Cette mentalité ivoirienne qui voudrait que lorsqu’un parti accède au pouvoir ses militants devraient rouler carrosse m’horripile plus que tout. Accède-t-on au pouvoir uniquement pour enrichir ses partisans, au détriment du peuple ? À contrario, quel est le parti ivoirien qui a déjà goûté aux délices du pouvoir et dont de nombreux cadres n’en ont pas outrageusement tiré quelques avantages personnels ? Aujourd’hui, comme hier, rien de nouveau donc sous le soleil clair obscur de Mama, Daoukro ou Kong.

On peu lire ça et là une kyrielle de Doukidous qui s’étripe à vouloir nous persuader, ironiquement, de ce que le Rhdp n’est pas au pouvoir en raison de ce que nombreux parmi ses militants broieraient du noir alors que, plus que tout autre, ils devraient être gavés comme des oies. Cette façon d’appréhender la gestion de la chose publique est anachronique. 

Que celui qui pourrait, ici et maintenant, nous démontrer, chiffres à l’appui, que tous les militants du PDCI, sous Houphouët et Bedié, ou du FPI, sous Gbagbo, étaient relativement plus aisés comparativement à la grande masse de la population jette la 1ère pierre au Rhdp.
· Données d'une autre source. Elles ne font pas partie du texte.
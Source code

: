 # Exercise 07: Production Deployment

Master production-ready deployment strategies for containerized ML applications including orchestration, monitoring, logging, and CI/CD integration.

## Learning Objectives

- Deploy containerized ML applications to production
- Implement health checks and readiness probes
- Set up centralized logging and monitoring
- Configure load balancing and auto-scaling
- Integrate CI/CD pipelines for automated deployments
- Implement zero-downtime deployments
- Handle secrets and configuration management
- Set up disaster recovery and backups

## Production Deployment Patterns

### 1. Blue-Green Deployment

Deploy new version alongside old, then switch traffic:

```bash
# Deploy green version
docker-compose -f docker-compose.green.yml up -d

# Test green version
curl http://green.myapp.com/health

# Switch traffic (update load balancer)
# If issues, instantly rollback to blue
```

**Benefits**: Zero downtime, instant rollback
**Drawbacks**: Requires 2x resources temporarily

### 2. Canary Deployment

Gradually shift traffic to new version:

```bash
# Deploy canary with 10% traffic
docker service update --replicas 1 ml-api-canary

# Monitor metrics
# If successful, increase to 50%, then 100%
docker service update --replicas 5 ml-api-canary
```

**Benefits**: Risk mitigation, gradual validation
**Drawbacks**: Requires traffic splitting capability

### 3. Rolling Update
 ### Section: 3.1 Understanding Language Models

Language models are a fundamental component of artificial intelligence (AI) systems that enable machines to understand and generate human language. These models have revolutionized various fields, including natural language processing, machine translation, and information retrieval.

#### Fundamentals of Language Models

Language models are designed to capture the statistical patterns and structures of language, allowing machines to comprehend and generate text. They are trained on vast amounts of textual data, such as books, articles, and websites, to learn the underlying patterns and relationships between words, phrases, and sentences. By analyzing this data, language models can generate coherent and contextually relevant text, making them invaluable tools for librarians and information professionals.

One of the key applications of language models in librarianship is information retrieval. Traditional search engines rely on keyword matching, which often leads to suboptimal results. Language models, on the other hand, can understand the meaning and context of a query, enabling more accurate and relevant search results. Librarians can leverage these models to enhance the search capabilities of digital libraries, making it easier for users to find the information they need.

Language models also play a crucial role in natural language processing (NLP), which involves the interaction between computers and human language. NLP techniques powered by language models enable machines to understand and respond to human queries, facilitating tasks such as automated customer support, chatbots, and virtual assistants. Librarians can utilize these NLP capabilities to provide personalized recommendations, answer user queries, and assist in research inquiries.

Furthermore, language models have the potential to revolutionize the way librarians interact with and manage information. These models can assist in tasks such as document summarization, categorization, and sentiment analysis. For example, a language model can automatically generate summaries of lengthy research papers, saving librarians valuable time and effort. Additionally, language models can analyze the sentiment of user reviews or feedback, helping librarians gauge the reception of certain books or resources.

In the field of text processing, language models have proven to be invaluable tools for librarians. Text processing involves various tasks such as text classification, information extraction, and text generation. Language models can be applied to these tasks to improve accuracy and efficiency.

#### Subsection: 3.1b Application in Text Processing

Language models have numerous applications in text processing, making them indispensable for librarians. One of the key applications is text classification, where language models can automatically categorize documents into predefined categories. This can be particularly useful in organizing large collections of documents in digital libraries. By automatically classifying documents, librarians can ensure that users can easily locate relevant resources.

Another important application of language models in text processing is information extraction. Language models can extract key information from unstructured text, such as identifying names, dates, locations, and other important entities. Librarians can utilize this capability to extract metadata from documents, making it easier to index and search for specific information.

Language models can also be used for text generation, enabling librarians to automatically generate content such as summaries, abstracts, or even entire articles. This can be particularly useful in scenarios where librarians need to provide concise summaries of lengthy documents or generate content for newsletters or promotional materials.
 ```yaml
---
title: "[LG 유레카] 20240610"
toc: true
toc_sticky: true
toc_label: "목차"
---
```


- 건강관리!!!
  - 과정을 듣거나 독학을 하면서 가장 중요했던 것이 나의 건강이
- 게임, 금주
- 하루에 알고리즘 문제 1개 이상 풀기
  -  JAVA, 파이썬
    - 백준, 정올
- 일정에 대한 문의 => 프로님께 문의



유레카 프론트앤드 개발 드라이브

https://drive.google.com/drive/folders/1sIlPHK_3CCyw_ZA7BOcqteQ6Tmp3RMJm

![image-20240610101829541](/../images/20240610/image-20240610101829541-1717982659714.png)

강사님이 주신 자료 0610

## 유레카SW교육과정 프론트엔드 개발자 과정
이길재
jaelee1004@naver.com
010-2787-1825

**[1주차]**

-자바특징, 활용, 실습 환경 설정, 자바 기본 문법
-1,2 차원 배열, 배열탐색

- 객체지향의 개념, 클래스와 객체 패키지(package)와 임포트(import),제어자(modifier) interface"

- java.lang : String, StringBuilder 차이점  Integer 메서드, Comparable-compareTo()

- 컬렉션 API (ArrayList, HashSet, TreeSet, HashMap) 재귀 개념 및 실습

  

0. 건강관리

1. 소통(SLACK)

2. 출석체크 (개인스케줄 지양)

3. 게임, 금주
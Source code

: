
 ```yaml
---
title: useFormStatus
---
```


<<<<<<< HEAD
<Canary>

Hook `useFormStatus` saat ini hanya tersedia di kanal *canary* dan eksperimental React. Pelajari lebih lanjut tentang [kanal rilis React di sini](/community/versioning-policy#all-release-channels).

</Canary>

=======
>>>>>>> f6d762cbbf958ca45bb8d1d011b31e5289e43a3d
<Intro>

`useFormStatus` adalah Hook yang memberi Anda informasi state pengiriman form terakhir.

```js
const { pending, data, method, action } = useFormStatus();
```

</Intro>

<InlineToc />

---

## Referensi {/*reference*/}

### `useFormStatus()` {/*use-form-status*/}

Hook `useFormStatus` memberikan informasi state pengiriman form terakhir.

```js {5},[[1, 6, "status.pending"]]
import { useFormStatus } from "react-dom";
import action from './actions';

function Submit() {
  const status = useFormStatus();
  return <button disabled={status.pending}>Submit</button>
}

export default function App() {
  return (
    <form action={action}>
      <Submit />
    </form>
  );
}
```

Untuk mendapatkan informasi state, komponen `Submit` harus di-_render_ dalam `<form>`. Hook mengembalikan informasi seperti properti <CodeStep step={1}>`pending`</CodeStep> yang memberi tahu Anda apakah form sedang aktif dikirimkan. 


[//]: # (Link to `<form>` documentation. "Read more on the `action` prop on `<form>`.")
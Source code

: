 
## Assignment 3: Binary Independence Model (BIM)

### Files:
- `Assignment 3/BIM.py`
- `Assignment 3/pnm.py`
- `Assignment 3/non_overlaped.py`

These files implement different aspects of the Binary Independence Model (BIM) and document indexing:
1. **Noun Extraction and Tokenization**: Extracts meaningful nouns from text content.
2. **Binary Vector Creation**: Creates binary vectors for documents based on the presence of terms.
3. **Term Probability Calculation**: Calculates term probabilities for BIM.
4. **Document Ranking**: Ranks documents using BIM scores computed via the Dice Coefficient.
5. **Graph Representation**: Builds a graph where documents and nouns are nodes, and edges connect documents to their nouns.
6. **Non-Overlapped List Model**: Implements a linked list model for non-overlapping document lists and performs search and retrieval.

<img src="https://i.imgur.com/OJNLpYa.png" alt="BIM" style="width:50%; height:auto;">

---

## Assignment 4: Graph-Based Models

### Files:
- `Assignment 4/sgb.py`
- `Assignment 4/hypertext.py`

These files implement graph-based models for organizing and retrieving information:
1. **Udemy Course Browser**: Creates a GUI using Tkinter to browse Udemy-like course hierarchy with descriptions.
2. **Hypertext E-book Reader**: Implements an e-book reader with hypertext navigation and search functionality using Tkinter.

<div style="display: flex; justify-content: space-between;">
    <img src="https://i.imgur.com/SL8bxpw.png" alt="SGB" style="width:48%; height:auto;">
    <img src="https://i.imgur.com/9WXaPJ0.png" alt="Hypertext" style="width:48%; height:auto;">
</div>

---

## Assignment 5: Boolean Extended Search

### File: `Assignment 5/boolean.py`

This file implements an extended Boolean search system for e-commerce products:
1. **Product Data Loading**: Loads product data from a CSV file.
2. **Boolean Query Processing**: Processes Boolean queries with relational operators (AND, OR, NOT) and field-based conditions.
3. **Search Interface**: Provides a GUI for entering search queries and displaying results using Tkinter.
D’aucuns pourraient penser que l’objectif de ce post est de voler au secours du Rhdp, que nenni ! L’objectif est simple, il faut se départir des positions subjectives, conjoncturelles et obséquieusement partisanes pour plutôt embrasser celles dont le caractère structurelle interpelle la conscience collective de l’ensemble des ivoiriens ou, si l’on veut critiquer le pouvoir en place, alors mettre en exergue ce qui lui est factuellement propre.

Cette démarche intellectuelle a l’avantage de ne pas être frappée du sceau de l’hypocrisie circonstancielle, de l’amnésie volontaire et surtout d’être cognitivement inattaquable. C’est là que réside toute la différence entre l’exercice peu engageant de la fanfaronnade ou du roukasskass subséquent au priapisme du pouce bleu et l’argumentation rationnelle.

Comme dirait le vieux Menekré « les analystes politiques qui font des analyses tordues, c’est nous on met en place ». Après, vous pourrez toujours me voir à gauche, à droite ou au centre, peu importe. Je me réserverais toujours le droit, autant et en tant que de besoin, de vous confondre... sur le terrain des arguments contradictoires.

Pour rappel, au cas où vous ne l’auriez pas encore compris, sachez que pour moi la politique ne devrait pas nécessairement rimer avec malhonnêteté intellectuelle ou prise de position à géométrie variable.